最初に書いたように、経年変化で脂分が抜けてくると、撥水性が低下してくるので汚れがつきやすくなったり、表面がささくれだったりしてきます。そのような事を低減するため、定期的に塗り重ねを行うことが大切です。定期的にメンテナンスを行えば、木はとても良い色目へと変化していくはずです。

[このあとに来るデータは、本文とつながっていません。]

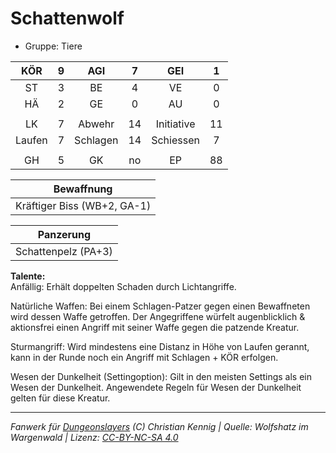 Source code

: # Schattenwolf  
- Gruppe: Tiere  

| KÖR | 9 | AGI | 7 | GEI | 1 |
| :-: | :-: | :-: | :-: | :-: | :-: |
| ST | 3 | BE | 4 | VE | 0 |
| HÄ | 2 | GE | 0 | AU | 0 |
|  |
| LK | 7 | Abwehr | 14 | Initiative | 11 |
| Laufen | 7 | Schlagen | 14 | Schiessen | 7 |
|  |
| GH | 5 | GK | no | EP | 88 |

| Bewaffnung |
| --- |
| Kräftiger Biss (WB+2, GA-1) |


| Panzerung |
| --- |
| Schattenpelz (PA+3) |


**Talente:**  
Anfällig: Erhält doppelten Schaden durch Lichtangriffe.

Natürliche Waffen: Bei einem Schlagen-Patzer gegen einen Bewaffneten wird dessen Waffe getroffen. Der Angegriffene würfelt augenblicklich & aktionsfrei einen Angriff mit seiner Waffe gegen die patzende Kreatur.

Sturmangriff: Wird mindestens eine Distanz in Höhe von Laufen gerannt, kann in der Runde noch ein Angriff mit Schlagen + KÖR erfolgen.

Wesen der Dunkelheit (Settingoption): Gilt in den meisten Settings als ein Wesen der Dunkelheit. Angewendete Regeln für Wesen der Dunkelheit gelten für diese Kreatur.





___
*Fanwerk für [Dungeonslayers](https://www.dungeonslayers.net/) (C) Christian Kennig | Quelle: Wolfshatz im Wargenwald | Lizenz: [CC-BY-NC-SA 4.0](https://creativecommons.org/licenses/by-nc-sa/4.0/deed.de)*
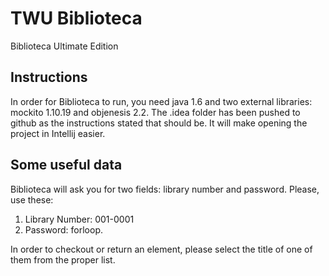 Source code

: # TWU Biblioteca
Biblioteca Ultimate Edition


## Instructions

In order for Biblioteca to run, you need java 1.6 and two external libraries: mockito 1.10.19 and objenesis 2.2. 
The .idea folder has been pushed to github as the instructions stated that should be. It will make opening the 
project in Intellij easier.

## Some useful data

Biblioteca will ask you for two fields: library number and password. Please, use these:
1. Library Number: 001-0001
2. Password: forloop.

In order to checkout or return an element, please select the title of one of them from the proper list. 

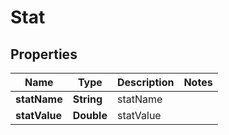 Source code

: 
# Stat

## Properties
Name | Type | Description | Notes
------------ | ------------- | ------------- | -------------
**statName** | **String** | statName | 
**statValue** | **Double** | statValue | 




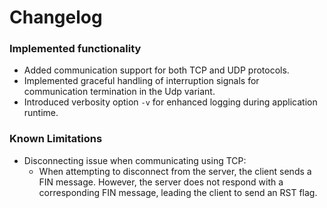 # Changelog

### Implemented functionality
- Added communication support for both TCP and UDP protocols.
- Implemented graceful handling of interruption signals for communication termination in the Udp variant.
- Introduced verbosity option `-v` for enhanced logging during application runtime.

### Known Limitations
- Disconnecting issue when communicating using TCP:
  - When attempting to disconnect from the server, the client sends a FIN message. However, the server does not respond with a corresponding FIN message, leading the client to send an RST flag.
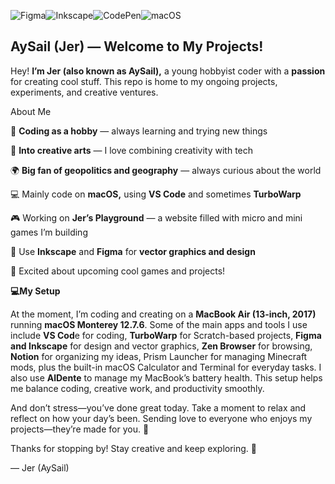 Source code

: ![Figma](https://img.shields.io/badge/figma-%23F24E1E.svg?style=for-the-badge&logo=figma&logoColor=white)![Inkscape](https://img.shields.io/badge/Inkscape-e0e0e0?style=for-the-badge&logo=inkscape&logoColor=080A13)![CodePen](https://img.shields.io/badge/Codepen-000000?style=for-the-badge&logo=codepen&logoColor=white)![macOS](https://img.shields.io/badge/mac%20os-000000?style=for-the-badge&logo=macos&logoColor=F0F0F0)

## AySail (Jer) — Welcome to My Projects!

Hey! **I’m Jer (also known as AySail),** a young hobbyist coder with a **passion** for creating cool stuff. This repo is home to my ongoing projects, experiments, and creative ventures.

About Me

🌱 **Coding as a hobby** — always learning and trying new things

🎨 **Into creative arts** — I love combining creativity with tech

🌍 **Big fan of geopolitics and geography** — always curious about the world

💻 Mainly code on **macOS,** using **VS Code** and sometimes **TurboWarp**

🎮 Working on **Jer’s Playground** — a website filled with micro and mini games I’m building

🎨 Use **Inkscape** and **Figma** for **vector graphics and design**

🚀 Excited about upcoming cool games and projects!

**💻My Setup**

At the moment, I’m coding and creating on a **MacBook Air (13-inch, 2017)** running **macOS Monterey 12.7.6**. Some of the main apps and tools I use include **VS Cod**e for coding, **TurboWarp** for Scratch-based projects, **Figma and Inkscape** for design and vector graphics, **Zen Browser** for browsing, **Notion** for organizing my ideas, Prism Launcher for managing Minecraft mods, plus the built-in macOS Calculator and Terminal for everyday tasks. I also use **AlDente** to manage my MacBook’s battery health. This setup helps me balance coding, creative work, and productivity smoothly.

And don’t stress—you’ve done great today. Take a moment to relax and reflect on how your day’s been. Sending love to everyone who enjoys my projects—they’re made for you. 💙

Thanks for stopping by! Stay creative and keep exploring. 🚀

— Jer (AySail)
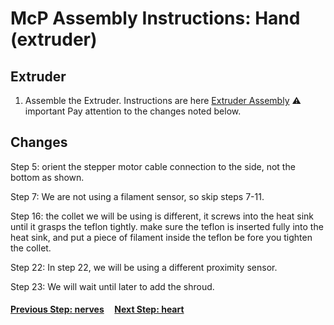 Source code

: # McP Assembly Instructions: Hand (extruder)

## Extruder
1. Assemble the Extruder.  Instructions are here [Extruder Assembly](https://guides.bear-lab.com/Guide/3.+Extruder/13?lang=en)
   :warning: important Pay attention to the changes noted below.


## Changes

Step 5: orient the stepper motor cable connection to the side, not the bottom as shown.


Step 7: We are not using a filament sensor, so skip steps 7-11.


Step 16: the collet we will be using is different, it screws into the heat sink until it grasps the teflon tightly.  make sure the teflon is inserted fully into the heat sink, and put a piece of filament inside the teflon be fore you tighten the collet.


Step 22: In step 22, we will be using a different proximity sensor.


Step 23: We will wait until later to add the shroud.

#### [Previous Step: nerves](nerves.md) &nbsp;&nbsp;&nbsp; [Next Step: heart](heart.md)
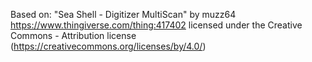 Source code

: Based on:
"Sea Shell - Digitizer MultiScan" by muzz64
https://www.thingiverse.com/thing:417402
licensed under the Creative Commons - Attribution license (https://creativecommons.org/licenses/by/4.0/) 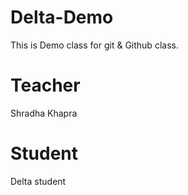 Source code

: # Delta-Demo
This is Demo class for git &amp; Github class.

# Teacher
Shradha Khapra

# Student
Delta student

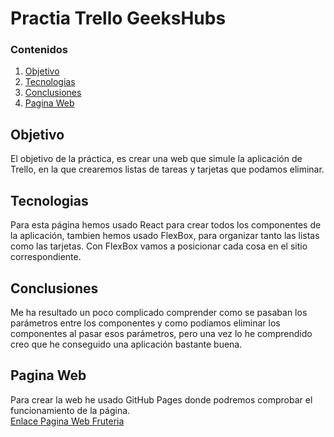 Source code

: # Practia Trello GeeksHubs

### Contenidos

1. [Objetivo](#id1)  
2. [Tecnologias](#id2)  
3. [Conclusiones](#id3)  
4. [Pagina Web](#id4)  


## Objetivo <a name="id1"></a>
El objetivo de la práctica, es crear una web que simule la aplicación de Trello, en la que crearemos listas de tareas y tarjetas que podamos eliminar.  

## Tecnologias <a name="id2"></a>
Para esta página hemos usado React para crear todos los componentes de la aplicación, tambien hemos usado FlexBox, para organizar tanto las listas como las tarjetas.
Con FlexBox vamos a posicionar cada cosa en el sitio correspondiente.  

## Conclusiones <a name="id3"></a>
Me ha resultado un poco complicado comprender como se pasaban los parámetros entre los componentes y como podíamos eliminar los componentes al pasar esos parámetros, pero una vez lo he comprendido creo que he conseguido una aplicación bastante buena.   

## Pagina Web <a name="id4"></a>
Para crear la web he usado GitHub Pages donde podremos comprobar el funcionamiento de la página.  
[Enlace Pagina Web Fruteria](https://juanakan.github.io/Supermercado/) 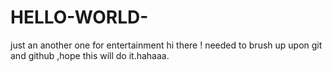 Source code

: # HELLO-WORLD-
just an another one  for entertainment
hi there ! needed to brush up upon git and github ,hope this will do it.hahaaa.
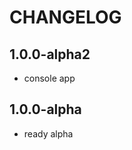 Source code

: CHANGELOG
==============

1.0.0-alpha2
-----------------
 * console app

1.0.0-alpha
-----------------
 * ready alpha
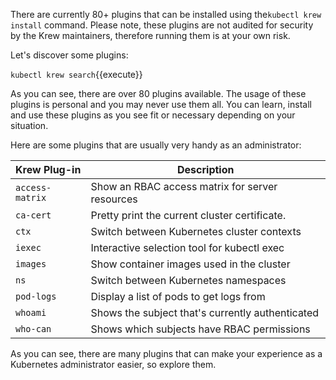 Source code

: There are currently 80+ plugins that can be installed using the`kubectl krew install` command. Please note, these plugins are not audited for security by the Krew maintainers, therefore running them is at your own risk.

Let's discover some plugins:

`kubectl krew search`{{execute}}

As you can see, there are over 80 plugins available. The usage of these plugins is  personal and you may never  use them all. You can learn, install and use these plugins as you see fit or necessary depending on your situation.  

Here are some plugins that are usually very handy as an administrator:  

| Krew Plug-in | Description |
| --- | --- |
| `access-matrix` | Show an RBAC access matrix for server resources |
| `ca-cert` | Pretty print the current cluster certificate. |
| `ctx` | Switch between Kubernetes cluster contexts |
| `iexec` | Interactive selection tool for kubectl exec |
| `images` | Show container images used in the cluster |
| `ns` | Switch between Kubernetes namespaces |
| `pod-logs` | Display a list of pods to get logs from |
| `whoami` | Shows the subject that's currently authenticated |
| `who-can` | Shows which subjects have RBAC permissions |


As you can see, there are many plugins that can make your experience as a Kubernetes administrator easier, so explore them.
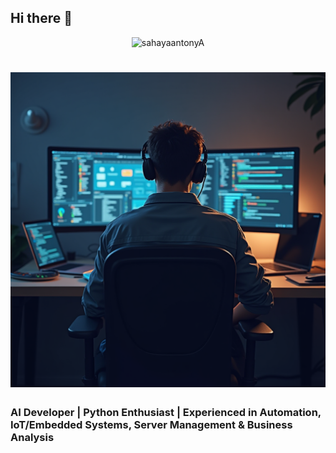 ## Hi there 👋

<!--
**sahayaantonyA/sahayaantonyA** is a ✨ _special_ ✨ repository because its `README.md` (this file) appears on your GitHub profile.

Here are some ideas to get you started:

- 🔭 I’m currently working on ...
- 🌱 I’m currently learning ...
- 👯 I’m looking to collaborate on ...
- 🤔 I’m looking for help with ...
- 💬 Ask me about ...
- 📫 How to reach me: ...
- 😄 Pronouns: ...
- ⚡ Fun fact: ...
-->

<p align="center">
  <img src="https://komarev.com/ghpvc/?username=sahayaantonyA&label=Profile%20views&color=0e75b6&style=flat" alt="sahayaantonyA" />
</p>

<h1 align="center">
    <img src="https://github.com/sahayaantonyA/sahayaantonyA/blob/main/%5BArtistly%20Design%5D%200198f6a2-2df2-737e-8744-3b66d8315978.png" />
</h1>

### AI Developer | Python Enthusiast | Experienced in Automation, IoT/Embedded Systems, Server Management & Business Analysis
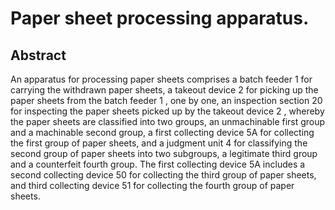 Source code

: # Paper sheet processing apparatus.

## Abstract
An apparatus for processing paper sheets comprises a batch feeder 1 for carrying the withdrawn paper sheets, a takeout device 2 for picking up the paper sheets from the batch feeder 1 , one by one, an inspection section 20 for inspecting the paper sheets picked up by the takeout device 2 , whereby the paper sheets are classified into two groups, an unmachinable first group and a machinable second group, a first collecting device 5A for collecting the first group of paper sheets, and a judgment unit 4 for classifying the second group of paper sheets into two subgroups, a legitimate third group and a counterfeit fourth group. The first collecting device 5A includes a second collecting device 50 for collecting the third group of paper sheets, and third collecting device 51 for collecting the fourth group of paper sheets. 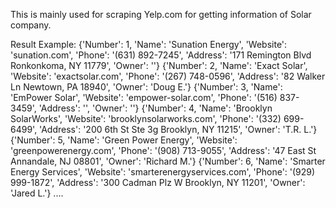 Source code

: This is mainly used for scraping Yelp.com for getting information of Solar company.

Result Example:
  {'Number': 1, 'Name': 'Sunation Energy', 'Website': 'sunation.com', 'Phone': '(631) 892-7245', 'Address': '171 Remington Blvd Ronkonkoma, NY 11779', 'Owner': ''}
  {'Number': 2, 'Name': 'Exact Solar', 'Website': 'exactsolar.com', 'Phone': '(267) 748-0596', 'Address': '82 Walker Ln Newtown, PA 18940', 'Owner': 'Doug E.'}
  {'Number': 3, 'Name': 'EmPower Solar', 'Website': 'empower-solar.com', 'Phone': '(516) 837-3459', 'Address': '', 'Owner': ''}
  {'Number': 4, 'Name': 'Brooklyn SolarWorks', 'Website': 'brooklynsolarworks.com', 'Phone': '(332) 699-6499', 'Address': '200 6th St Ste 3g Brooklyn, NY 11215', 'Owner': 'T.R. L.'}
  {'Number': 5, 'Name': 'Green Power Energy', 'Website': 'greenpowerenergy.com', 'Phone': '(908) 713-9055', 'Address': '47 East St Annandale, NJ 08801', 'Owner': 'Richard M.'}
  {'Number': 6, 'Name': 'Smarter Energy Services', 'Website': 'smarterenergyservices.com', 'Phone': '(929) 999-1872', 'Address': '300 Cadman Plz W Brooklyn, NY 11201', 'Owner': 'Jared L.'}
  ....

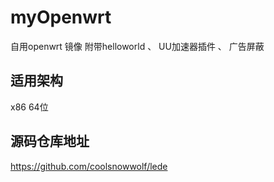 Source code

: # myOpenwrt
自用openwrt 镜像
附带helloworld 、 UU加速器插件 、 广告屏蔽

## 适用架构
x86 
64位

## 源码仓库地址
<https://github.com/coolsnowwolf/lede>
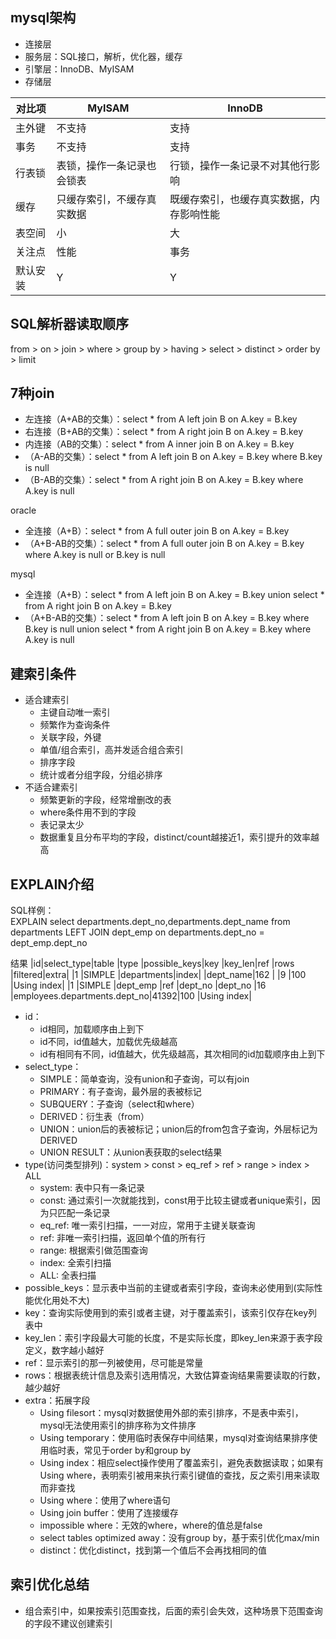 ## mysql架构

* 连接层
* 服务层：SQL接口，解析，优化器，缓存
* 引擎层：InnoDB、MyISAM
* 存储层

|对比项|MyISAM|InnoDB|
|---|---|---|
|主外键|不支持|支持|
|事务|不支持|支持|
|行表锁|表锁，操作一条记录也会锁表|行锁，操作一条记录不对其他行影响|
|缓存|只缓存索引，不缓存真实数据|既缓存索引，也缓存真实数据，内存影响性能|
|表空间|小|大|
|关注点|性能|事务|
|默认安装|Y|Y|

## SQL解析器读取顺序

from > on > join > where > group by > having > select > distinct > order by > limit

## 7种join

* 左连接（A+AB的交集）：select * from A left join B on A.key = B.key
* 右连接（B+AB的交集）：select * from A right join B on A.key = B.key
* 内连接（AB的交集）：select * from A inner join B on A.key = B.key
* （A-AB的交集）：select * from A left join B on A.key = B.key where B.key is null
* （B-AB的交集）：select * from A right join B on A.key = B.key where A.key is null

oracle
* 全连接（A+B）：select * from A full outer join B on A.key = B.key
* （A+B-AB的交集）：select * from A full outer join B on A.key = B.key where A.key is null or B.key is null

mysql
* 全连接（A+B）：select * from A left join B on A.key = B.key union select * from A right join B on A.key = B.key
* （A+B-AB的交集）：select * from A left join B on A.key = B.key where B.key is null union select * from A right join B on A.key = B.key where A.key is null

## 建索引条件

* 适合建索引
    * 主键自动唯一索引
    * 频繁作为查询条件
    * 关联字段，外键
    * 单值/组合索引，高并发适合组合索引
    * 排序字段
    * 统计或者分组字段，分组必排序
* 不适合建索引
    * 频繁更新的字段，经常增删改的表
    * where条件用不到的字段
    * 表记录太少
    * 数据重复且分布平均的字段，distinct/count越接近1，索引提升的效率越高
    
## EXPLAIN介绍

SQL样例：  
EXPLAIN select departments.dept_no,departments.dept_name 
from departments 
LEFT JOIN dept_emp on departments.dept_no = dept_emp.dept_no

结果
|id|select_type|table      |type |possible_keys|key      |key_len|ref                          |rows |filtered|extra|
|1 |SIMPLE     |departments|index|             |dept_name|162    |                             |9    |100     |Using index|
|1 |SIMPLE     |dept_emp   |ref  |dept_no      |dept_no  |16     |employees.departments.dept_no|41392|100     |Using index|

* id：
    * id相同，加载顺序由上到下
    * id不同，id值越大，加载优先级越高
    * id有相同有不同，id值越大，优先级越高，其次相同的id加载顺序由上到下
* select_type：
    * SIMPLE：简单查询，没有union和子查询，可以有join
    * PRIMARY：有子查询，最外层的表被标记
    * SUBQUERY：子查询（select和where）
    * DERIVED：衍生表（from）
    * UNION：union后的表被标记；union后的from包含子查询，外层标记为DERIVED
    * UNION RESULT：从union表获取的select结果
* type(访问类型排列)：system > const > eq_ref > ref > range > index > ALL
    * system: 表中只有一条记录
    * const: 通过索引一次就能找到，const用于比较主键或者unique索引，因为只匹配一条记录
    * eq_ref: 唯一索引扫描，一一对应，常用于主键关联查询
    * ref: 非唯一索引扫描，返回单个值的所有行
    * range: 根据索引做范围查询
    * index: 全索引扫描
    * ALL: 全表扫描
* possible_keys：显示表中当前的主键或者索引字段，查询未必使用到(实际性能优化用处不大)
* key：查询实际使用到的索引或者主键，对于覆盖索引，该索引仅存在key列表中
* key_len：索引字段最大可能的长度，不是实际长度，即key_len来源于表字段定义，数字越小越好
* ref：显示索引的那一列被使用，尽可能是常量
* rows：根据表统计信息及索引选用情况，大致估算查询结果需要读取的行数，越少越好
* extra：拓展字段
    * Using filesort：mysql对数据使用外部的索引排序，不是表中索引，mysql无法使用索引的排序称为文件排序
    * Using temporary：使用临时表保存中间结果，mysql对查询结果排序使用临时表，常见于order by和group by
    * Using index：相应select操作使用了覆盖索引，避免表数据读取；如果有Using where，表明索引被用来执行索引键值的查找，反之索引用来读取而非查找
    * Using where：使用了where语句
    * Using join buffer：使用了连接缓存
    * impossible where：无效的where，where的值总是false
    * select tables optimized away：没有group by，基于索引优化max/min
    * distinct：优化distinct，找到第一个值后不会再找相同的值

## 索引优化总结

* 组合索引中，如果按索引范围查找，后面的索引会失效，这种场景下范围查询的字段不建议创建索引
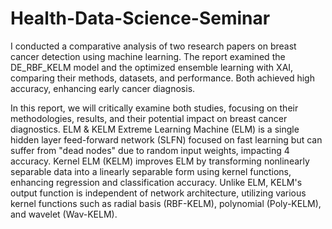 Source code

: # Health-Data-Science-Seminar
I conducted a comparative analysis of two research papers on breast cancer detection using machine learning. The report examined the DE_RBF_KELM model and the optimized ensemble learning with XAI, comparing their methods, datasets, and performance. Both achieved high accuracy, enhancing early cancer diagnosis.


In this report, we will critically examine both studies, focusing on their methodologies, results, and their potential impact on breast cancer diagnostics. 
ELM & KELM
Extreme Learning Machine (ELM) is a single hidden layer feed-forward network (SLFN) focused on fast learning but can
suffer from "dead nodes" due to random input weights, impacting 4 accuracy. Kernel ELM (KELM) improves ELM by transforming nonlinearly separable
data into a linearly separable form using kernel functions, enhancing regression and classification accuracy. Unlike ELM, KELM's output function is independent of network architecture, utilizing various kernel functions such as radial basis (RBF-KELM), polynomial (Poly-KELM), and wavelet (Wav-KELM).

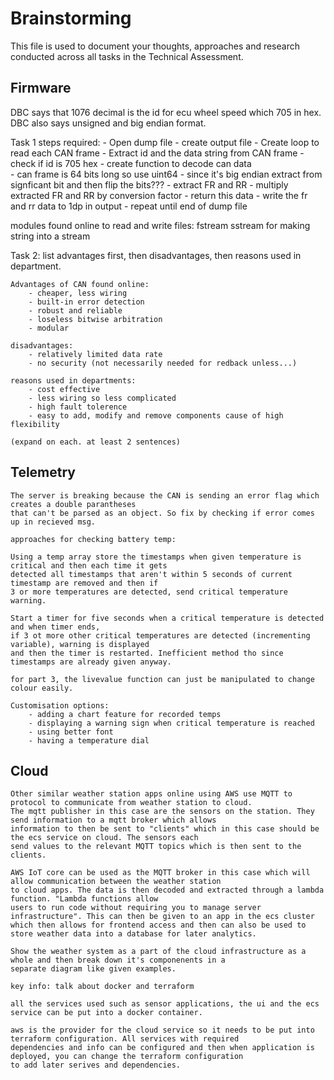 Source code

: # Brainstorming

This file is used to document your thoughts, approaches and research conducted across all tasks in the Technical Assessment.

## Firmware

DBC says that 1076 decimal is the id for ecu wheel speed which 705 in hex. 
DBC also says unsigned and big endian format. 

Task 1 steps required:
    - Open dump file 
    - create output file 
    - Create loop to read each CAN frame
    - Extract id and the data string from CAN frame
    - check if id is 705 hex
    - create function to decode can data    
        - can frame is 64 bits long so use uint64
        - since it's big endian extract from signficant bit and then flip the bits???
        - extract FR and RR 
        - multiply extracted FR and RR by conversion factor
        - return this data
    - write the fr and rr data to 1dp in output
    - repeat until end of dump file 

modules found online to read and write files: 
fstream 
sstream for making string into a stream 

Task 2: 
    list advantages first, then disadvantages, then reasons used in department. 

    Advantages of CAN found online:
        - cheaper, less wiring
        - built-in error detection
        - robust and reliable
        - loseless bitwise arbitration
        - modular
    
    disadvantages:
        - relatively limited data rate
        - no security (not necessarily needed for redback unless...)
    
    reasons used in departments:
        - cost effective
        - less wiring so less complicated
        - high fault tolerence
        - easy to add, modify and remove components cause of high flexibility 
        
    (expand on each. at least 2 sentences)


## Telemetry
    The server is breaking because the CAN is sending an error flag which creates a double parantheses 
    that can't be parsed as an object. So fix by checking if error comes up in recieved msg. 

    approaches for checking battery temp:

    Using a temp array store the timestamps when given temperature is critical and then each time it gets 
    detected all timestamps that aren't within 5 seconds of current timestamp are removed and then if 
    3 or more temperatures are detected, send critical temperature warning.

    Start a timer for five seconds when a critical temperature is detected and when timer ends, 
    if 3 ot more other critical temperatures are detected (incrementing variable), warning is displayed 
    and then the timer is restarted. Inefficient method tho since timestamps are already given anyway. 

    for part 3, the livevalue function can just be manipulated to change colour easily. 

    Customisation options: 
        - adding a chart feature for recorded temps
        - displaying a warning sign when critical temperature is reached
        - using better font
        - having a temperature dial 
        

## Cloud

    Other similar weather station apps online using AWS use MQTT to protocol to communicate from weather station to cloud. 
    The mqtt publisher in this case are the sensors on the station. They send information to a mqtt broker which allows
    information to then be sent to "clients" which in this case should be the ecs service on cloud. The sensors each 
    send values to the relevant MQTT topics which is then sent to the clients. 

    AWS IoT core can be used as the MQTT broker in this case which will allow communication between the weather station 
    to cloud apps. The data is then decoded and extracted through a lambda function. "Lambda functions allow 
    users to run code without requiring you to manage server infrastructure". This can then be given to an app in the ecs cluster
    which then allows for frontend access and then can also be used to store weather data into a database for later analytics. 

    Show the weather system as a part of the cloud infrastructure as a whole and then break down it's componenents in a 
    separate diagram like given examples.

    key info: talk about docker and terraform

    all the services used such as sensor applications, the ui and the ecs service can be put into a docker container.

    aws is the provider for the cloud service so it needs to be put into terraform configuration. All services with required
    dependencies and info can be configured and then when application is deployed, you can change the terraform configuration
    to add later serives and dependencies.  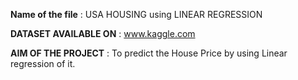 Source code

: **Name of the file** : USA HOUSING using LINEAR REGRESSION

**DATASET AVAILABLE ON** : www.kaggle.com

**AIM OF THE PROJECT** : To predict the House Price by using Linear regression of it.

フローリングの塗装工事を塗装屋さんに頼まず、ご自分でやってみるのもおススメです。私の事務所では、ご自分で塗りたいという方には、塗り方のレクチャーを行っています。レクチャーを受ければ塗装のやり方が分かるので、定期的にメンテナンスするのも苦になりません。当然、自分で行えば塗装工事費を削減することにも繋がります。きっと想像しているよりも手軽に塗れるはずですので、自分でやってみたいという方は、ぜひお声掛けください。

また基本的に一度、塗ったオイル・ワックスは、同じものを塗り重ねることになります。途中から違う塗料に変えることはできませんので、最初の塗料選定は慎重に行いましょう。